**How to complete this task**:
Show all lines containing "ContestInfo" from the data below.

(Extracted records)

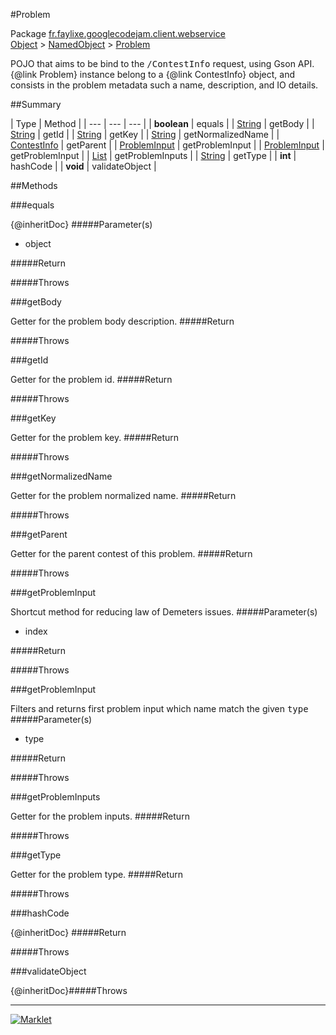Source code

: #Problem

Package [fr.faylixe.googlecodejam.client.webservice](README.md)<br>
[Object](../../../../java/langObject.md) > [NamedObject](commonNamedObject.md) > [Problem](Problem.md)

<p>POJO that aims to be bind to the <tt>/ContestInfo</tt>
 request, using Gson API. {@link Problem} instance belong
 to a {@link ContestInfo} object, and consists in the problem
 metadata such a name, description, and IO details.</p>

##Summary


| Type | Method |
| --- | --- | --- |
| **boolean** | equals |
| [String](../../../../java/langString.md) | getBody |
| [String](../../../../java/langString.md) | getId |
| [String](../../../../java/langString.md) | getKey |
| [String](../../../../java/langString.md) | getNormalizedName |
| [ContestInfo](ContestInfo.md) | getParent |
| [ProblemInput](ProblemInput.md) | getProblemInput |
| [ProblemInput](ProblemInput.md) | getProblemInput |
| [List](../../../../java/utilList.md) | getProblemInputs |
| [String](../../../../java/langString.md) | getType |
| **int** | hashCode |
| **void** | validateObject |

##Methods

###equals


{@inheritDoc}
#####Parameter(s)


* object

#####Return


#####Throws


###getBody


Getter for the problem body description.
#####Return


#####Throws


###getId


Getter for the problem id.
#####Return


#####Throws


###getKey


Getter for the problem key.
#####Return


#####Throws


###getNormalizedName


Getter for the problem normalized name.
#####Return


#####Throws


###getParent


Getter for the parent contest of this problem.
#####Return


#####Throws


###getProblemInput


Shortcut method for reducing law of Demeters issues.
#####Parameter(s)


* index

#####Return


#####Throws


###getProblemInput


Filters and returns first problem input which name
 match the given <tt>type</tt>
#####Parameter(s)


* type

#####Return


#####Throws


###getProblemInputs


Getter for the problem inputs.
#####Return


#####Throws


###getType


Getter for the problem type.
#####Return


#####Throws


###hashCode


{@inheritDoc}
#####Return


#####Throws


###validateObject


{@inheritDoc}#####Throws


---
[![Marklet](https://img.shields.io/badge/Generated%20by-Marklet-green.svg)](https://github.com/Faylixe/marklet)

**Answer section**:
<p>POJO that aims to be bind to the <tt>/ContestInfo</tt>
 to a {@link ContestInfo} object, and consists in the problem
| [ContestInfo](ContestInfo.md) | getParent |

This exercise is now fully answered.